片方は漆黒色の装甲に、青、紅、紫、黄の出力供給線を持つ、2対の触手を持ち電撃を纏った装殻体に。
もう片方は、白色の外殻に、アッシュ、ブルー、ブラウン、グリーンの出力供給線を持ち、マントのようなブレード・スラスターとグレイヴ、ガトリングガンを備えた装殻体に、それぞれ姿を変えた。
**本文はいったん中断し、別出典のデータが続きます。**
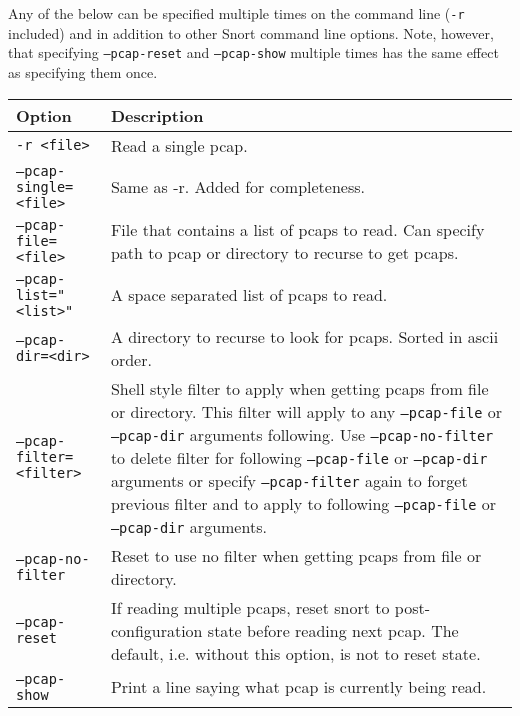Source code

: \documentclass[english]{report}
\begin{document}
Any of the below can be specified multiple times on the command line
(\texttt{-r} included) and in addition to other Snort command line options.
Note, however, that specifying \texttt{--pcap-reset} and \texttt{--pcap-show}
multiple times has the same effect as specifying them once.

\begin{center}
\begin{tabular}{| l | p{4.5in} |}

\hline
\textbf{Option} & \textbf{Description}\\
\hline 

\hline 
\texttt{-r <file>} &

Read a single pcap. \\

\hline
\texttt{--pcap-single=<file>} &

Same as -r.  Added for completeness. \\

\hline
\texttt{--pcap-file=<file>} &

File that contains a list of pcaps to read.  Can specify path to pcap or
directory to recurse to get pcaps. \\

\hline
\texttt{--pcap-list="<list>"} &

A space separated list of pcaps to read. \\

\hline
\texttt{--pcap-dir=<dir>} &

A directory to recurse to look for pcaps.  Sorted in ascii order. \\

\hline
\texttt{--pcap-filter=<filter>} &

Shell style filter to apply when getting pcaps from file or directory.  This
filter will apply to any \texttt{--pcap-file} or \texttt{--pcap-dir} arguments
following.  Use \texttt{--pcap-no-filter} to delete filter for following
\texttt{--pcap-file} or \texttt{--pcap-dir} arguments or specify
\texttt{--pcap-filter} again to forget previous filter and to apply to
following \texttt{--pcap-file} or \texttt{--pcap-dir} arguments. \\

\hline
\texttt{--pcap-no-filter} &

Reset to use no filter when getting pcaps from file or directory. \\

\hline
\texttt{--pcap-reset} &

If reading multiple pcaps, reset snort to post-configuration state before
reading next pcap.  The default, i.e. without this option, is not to reset
state. \\

\hline
\texttt{--pcap-show} &

Print a line saying what pcap is currently being read. \\

\hline
\end{tabular}
\end{center}
\end{document}
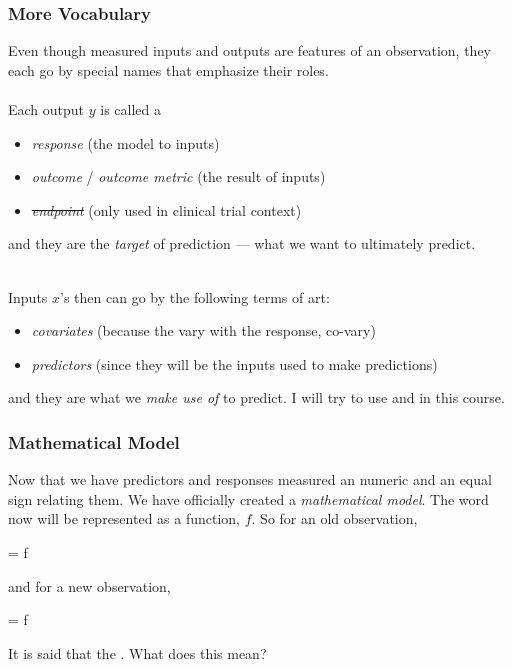 \documentclass[handout]{beamer}
\begin{document}
\begin{frame}\frametitle{More Vocabulary}

\small
Even though measured inputs and outputs are features of an observation, they each go by special names that emphasize their roles. \\~\\

Each output $y$ is called a

\begin{itemize}
\item \textit{response} (the model  to inputs)
\item \textit{outcome} / \textit{outcome metric} (the result of inputs)
\item \sout{\textit{endpoint}} (only used in clinical trial context)
\end{itemize}

and they are the \emph{target} of prediction --- what we want to ultimately predict. \\~\\ \pause 

Inputs $x$'s then can go by the following terms of art:

\begin{itemize}
\item \textit{covariates} (because the vary with the response, co-vary)
\item \textit{predictors} (since they will be the inputs used to make predictions)
\end{itemize}

and they are what we \emph{make use of} to predict. I will try to use  and  in this course.

\end{frame}


\begin{frame}\frametitle{Mathematical Model}

Now that we have predictors and responses measured an numeric and an equal sign relating them. We have officially created a \textit{mathematical model}. The word  now will be represented as a function, $f$.  \pause So for an old observation,

\beqn
{} = f 
\eeqn

and for a new observation, \pause 

\beqn
{} = f 
\eeqn

It is said that the . What does this mean?
	
\end{frame}
\end{document}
それぞれに見覚えのある特徴を備えながらも、歪に捏ね合わせたような2体になったコア・コピーに、コウは思わず顔をしかめる。
醜い、と。
「ふふ、霊号どもを除く貴様らの情報を組み合わせた複合体だ。そうだな、この『私』達は黒殻体と白殻体と呼ばせて貰おうか」
「前々から思ってたけどさ、襲来体ってホント、悪趣味だよね」
呆れたようなアイリに、コウは応える。
「……所詮、襲来体は襲来体だよ」
「今まで散々殺してきた襲来体と、思考回路はおんなじって事やな」
ミツキまでもが頷くのに、黒の一号が無駄話を遮るように逆十字を指で切り、呟いた。
「……強纏身」
黒の一号が、更なる外殻を纏って巨殻形態化する。
彼の巨殻形態の稼働時間は限られている。
常に短期決戦を強いられる運命にある彼は、焦る事もなく仲間達に指示を出した。
「……コウ、アイリ。アナザーはお前達に任せる」
「「了解」」
時空改変に対抗出来るのは、霊号コアを持つアイリとコウ、そしてジャミング能力を持つ黒の一号だけだ。
「残りの全員で、シープと複合体の相手だ」
「お任せよん」
「……仕方がないな」
「いっちょ、やるで!」
「この場で、全部終わらせる……!」
「あの悪趣味なコア・コピーをぶっ潰す!」
そして、未だかつてない規模で開始された人類と襲来体の、生き残りを賭けた決戦は、終局を迎えようとしていた。